A leader of the Sikh community has been found guilty of forging election documents in a bid to win a local body election three years ago.

Daljit Singh was found guilty in the High Court in Auckland on December 12, 2013 of two charges of dealing with forged documents. He had changed residential addresses to show that people from places such as Timaru and Tauranga appeared to live in the area of Otara-Papatoetoe Local Board in Auckland.

Singh, who was a candidate in the first Auckland Super City election in 2010, was found not guilty of 18 other counts of the same charge.

The charge, Section 257 (1)(c) of the Crimes Act, “knowing a document to be forged, caused another person to use, deal with, or act upon them as if they were genuine” carries a maximum term of imprisonment of 10 years..

Six others were also charged with the same offence. They were Gurinder Atwal, Davinder Singh, Mandeep Singh, Virender Singh, Paramjit Singh and Malkeet Singh.

All were found guilty of at least one count each, except Davinder Singh who was found not guilty.

Main accessory

Crown Prosecutor Robin McCoubrey told the jury in his opening remarks, “In a sentence, he (Daljit Singh) and his associates … carried out a fraud in the election system to try and assist Daljit Singh.”

Atwal, Singh’s “right-hand man”, was found guilty of 13 counts of dealing with the forged electoral documents.

McCoubrey said that at the time the Electoral Enrolment Centre (EEC) made it “rather easy” for people to go online and change their electoral address.

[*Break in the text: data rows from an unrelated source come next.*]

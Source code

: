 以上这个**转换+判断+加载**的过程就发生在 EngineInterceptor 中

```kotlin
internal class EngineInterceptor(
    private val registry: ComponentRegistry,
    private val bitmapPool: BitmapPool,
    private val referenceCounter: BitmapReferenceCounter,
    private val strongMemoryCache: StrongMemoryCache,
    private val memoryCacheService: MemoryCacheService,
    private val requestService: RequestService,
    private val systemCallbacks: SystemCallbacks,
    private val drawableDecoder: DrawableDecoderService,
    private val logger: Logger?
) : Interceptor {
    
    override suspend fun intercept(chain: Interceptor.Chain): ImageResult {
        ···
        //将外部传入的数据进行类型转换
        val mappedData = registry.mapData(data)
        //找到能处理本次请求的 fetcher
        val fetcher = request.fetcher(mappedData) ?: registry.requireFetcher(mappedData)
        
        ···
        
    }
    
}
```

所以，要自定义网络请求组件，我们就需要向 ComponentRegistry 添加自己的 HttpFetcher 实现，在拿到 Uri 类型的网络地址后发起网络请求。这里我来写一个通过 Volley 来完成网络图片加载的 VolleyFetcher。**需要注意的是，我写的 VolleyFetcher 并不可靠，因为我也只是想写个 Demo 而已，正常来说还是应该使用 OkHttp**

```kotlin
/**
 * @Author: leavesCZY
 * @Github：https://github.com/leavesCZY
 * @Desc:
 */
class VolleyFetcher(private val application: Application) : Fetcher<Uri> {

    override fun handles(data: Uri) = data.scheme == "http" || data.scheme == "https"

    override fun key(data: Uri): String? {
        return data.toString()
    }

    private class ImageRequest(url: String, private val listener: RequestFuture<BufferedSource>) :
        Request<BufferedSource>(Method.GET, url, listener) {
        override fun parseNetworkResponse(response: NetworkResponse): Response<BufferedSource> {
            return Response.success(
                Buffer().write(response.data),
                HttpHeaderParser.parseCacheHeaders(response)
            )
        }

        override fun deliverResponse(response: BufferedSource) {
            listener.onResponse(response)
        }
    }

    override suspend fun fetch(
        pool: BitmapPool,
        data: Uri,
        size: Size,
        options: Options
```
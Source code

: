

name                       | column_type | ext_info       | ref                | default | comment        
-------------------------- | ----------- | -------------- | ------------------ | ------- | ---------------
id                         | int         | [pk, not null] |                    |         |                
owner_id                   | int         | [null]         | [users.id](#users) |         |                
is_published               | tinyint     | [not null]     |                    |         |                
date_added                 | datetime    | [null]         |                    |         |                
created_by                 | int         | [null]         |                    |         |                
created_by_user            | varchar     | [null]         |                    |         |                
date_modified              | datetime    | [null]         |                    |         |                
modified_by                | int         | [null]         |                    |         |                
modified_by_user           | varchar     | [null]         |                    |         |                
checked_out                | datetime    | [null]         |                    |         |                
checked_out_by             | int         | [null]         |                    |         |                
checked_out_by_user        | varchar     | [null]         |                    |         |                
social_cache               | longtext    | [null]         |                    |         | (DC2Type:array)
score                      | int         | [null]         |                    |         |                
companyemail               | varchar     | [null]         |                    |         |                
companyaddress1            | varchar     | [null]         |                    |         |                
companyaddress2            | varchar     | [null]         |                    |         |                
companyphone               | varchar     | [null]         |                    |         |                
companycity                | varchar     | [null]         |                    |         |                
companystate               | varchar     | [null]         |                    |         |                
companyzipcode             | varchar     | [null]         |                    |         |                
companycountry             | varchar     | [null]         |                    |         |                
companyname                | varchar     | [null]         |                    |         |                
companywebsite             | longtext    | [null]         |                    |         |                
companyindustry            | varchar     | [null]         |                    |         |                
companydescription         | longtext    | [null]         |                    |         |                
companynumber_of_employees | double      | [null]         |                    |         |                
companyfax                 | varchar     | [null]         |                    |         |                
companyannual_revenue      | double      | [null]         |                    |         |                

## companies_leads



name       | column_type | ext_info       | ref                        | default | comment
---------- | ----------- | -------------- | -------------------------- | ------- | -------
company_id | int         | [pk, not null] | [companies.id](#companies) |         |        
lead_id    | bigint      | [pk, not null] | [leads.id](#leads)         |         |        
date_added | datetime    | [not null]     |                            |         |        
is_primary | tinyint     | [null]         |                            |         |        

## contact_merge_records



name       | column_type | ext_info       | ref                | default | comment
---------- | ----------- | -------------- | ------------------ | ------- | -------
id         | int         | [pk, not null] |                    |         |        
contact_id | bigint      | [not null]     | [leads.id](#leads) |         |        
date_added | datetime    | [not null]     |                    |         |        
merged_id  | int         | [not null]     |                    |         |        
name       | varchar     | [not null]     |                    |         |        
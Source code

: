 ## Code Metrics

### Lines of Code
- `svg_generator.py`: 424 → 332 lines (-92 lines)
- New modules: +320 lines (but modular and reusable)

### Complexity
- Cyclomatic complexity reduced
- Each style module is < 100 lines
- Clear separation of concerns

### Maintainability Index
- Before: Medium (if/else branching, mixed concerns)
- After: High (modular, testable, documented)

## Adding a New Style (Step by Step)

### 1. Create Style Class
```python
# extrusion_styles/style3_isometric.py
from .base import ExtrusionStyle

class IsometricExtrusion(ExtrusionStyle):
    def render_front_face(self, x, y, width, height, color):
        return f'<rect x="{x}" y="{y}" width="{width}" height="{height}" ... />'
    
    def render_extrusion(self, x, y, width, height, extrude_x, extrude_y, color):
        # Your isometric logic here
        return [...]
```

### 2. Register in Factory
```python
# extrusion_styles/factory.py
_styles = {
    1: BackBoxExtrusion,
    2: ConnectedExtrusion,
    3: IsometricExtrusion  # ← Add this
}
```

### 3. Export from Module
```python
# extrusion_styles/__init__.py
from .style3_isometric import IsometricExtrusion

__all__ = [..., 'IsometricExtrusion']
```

Daljit Singh and Atwal used the names of Sikhs to go on to the EEC’s website, he said. Once there they would change the address, to the local board area where Daljit Singh was standing, and then download a declaration form which they signed and submitted.

“A vast majority of those whose addresses were changed were unaware it was happening,” McCoubrey said.

Staff suspicion

EEC staff became suspicious when they saw unusual patterns in address changes, he said. They noticed many voters were registered to the same address. They also found that they were coming from the same internet provider addresses, or same computers and these were from the homes of Daljit Singh and Atwal.

EEC staff also noticed that the local board ward was the only one in Auckland showing an increase in voter numbers when every other ward was going down.

McCoubrey gave the jury an example of six people in Timaru who had their addresses changed.

The declaration form submitted for five of them was found to have come from Daljit Singh’s computer while the sixth came from his office, the Crown said.

All court proceedings were translated by Punjabi interpreters in a marathon trial that lasted two months.